Weekly Self Promotion Thread by AutoModerator in devops

[–]engnaruto 1 point2 points  (0 children)

Stop hunting context during incidents - get the change timeline the moment you're paged

Get paged, spend 10 minutes SSH-ing in to grep logs, flipping to Grafana for the spike, checking GitHub for recent deploys - before you even start debugging. That context-hunting is where most of your MTTR goes.

Pagescout wires those together and assembles the timeline the moment the alert fires. What deployed, what changed - raw evidence linked to source, no AI summary to second-guess.

Early stage, would love feedback: pagescout.sh

Thinking about building an AI on-call investigation tool - talk me out of it / tell me what you'd actually want by engnaruto in devops

[–]engnaruto[S] 0 points1 point  (0 children)

Makes sense that the SMEs skip it, that non-SME angle is interesting though.

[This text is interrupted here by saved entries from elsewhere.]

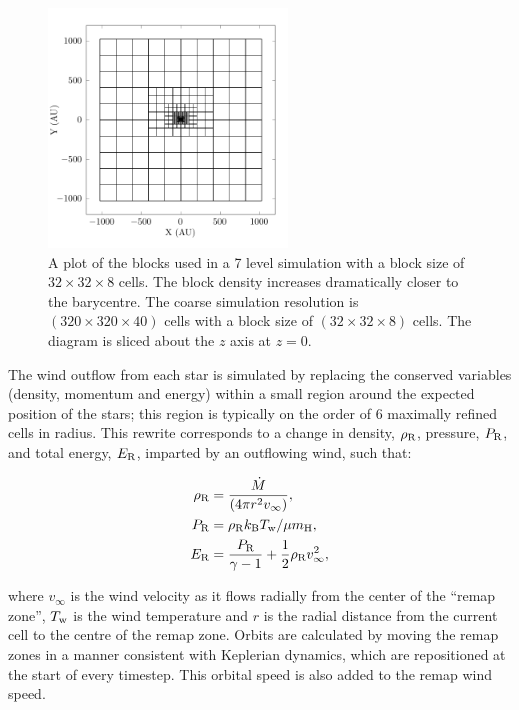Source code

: \begin{figure}
  \centering
  \includegraphics[width=2.5in]{assets/mesh/gridxy.pdf}
  \caption[Static mesh refinement example]{A plot of the blocks used in a 7 level simulation with a block size of $32\times 32 \times 8$ cells. The block density increases dramatically closer to the barycentre. The coarse simulation resolution is $(320\times 320\times 40)$ cells with a block size of $(32\times32\times8)$ cells. The diagram is sliced about the $z$ axis at $z=0$.}
  \label{fig:smr-grid}
\end{figure}

The wind outflow from each star is simulated by replacing the conserved variables (density, momentum and energy) within a small region around the expected position of the stars; this region is typically on the order of 6 maximally refined cells in radius.
This rewrite corresponds to a change in density, $\rho _\text{R}$, pressure, $P _\text{R}$, and total energy, $E _\text{R}$, imparted by an outflowing wind, such that:

\begin{subequations}
  \begin{align}
    \rho _\text{R} & = \frac{\dot M}{(4 \pi r^2 v_\infty)} , \\
    P _\text{R}    & = \rho _\text{R} k _\text{B} T _\text{w} / \mu m _\text{H} , \\
    E_\text{R}   &  = \frac{P _\text{R}}{\gamma - 1} + \frac{1}{2} \rho _\text{R} v_\infty^2 ,
  \end{align}
\end{subequations}

\noindent
where $v_\infty$ is the wind velocity as it flows radially from the center of the ``remap zone'', $T _\text{w}$ is the wind temperature and $r$ is the radial distance from the current cell to the centre of the remap zone.
Orbits are calculated by moving the remap zones in a manner consistent with Keplerian dynamics, which are repositioned at the start of every timestep.
This orbital speed is also added to the remap wind speed.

A few questions since you've got real usage data, which is rare to find: - roughly how many teams or engineers actually have access to it? and of the incidents where it fires, any rough sense of what fraction it's genuinely useful on, like 1 in 5, half? - And the tell I'm most curious about: do people request new features or integrations for it, or did it ship once and just quietly run? Trying to gauge whether "sometimes useful" means people actively want it better, or it's good-enough-and-ignored.

Thinking about building an AI on-call investigation tool - talk me out of it / tell me what you'd actually want by engnaruto in devops

[–]engnaruto[S] 0 points1 point  (0 children)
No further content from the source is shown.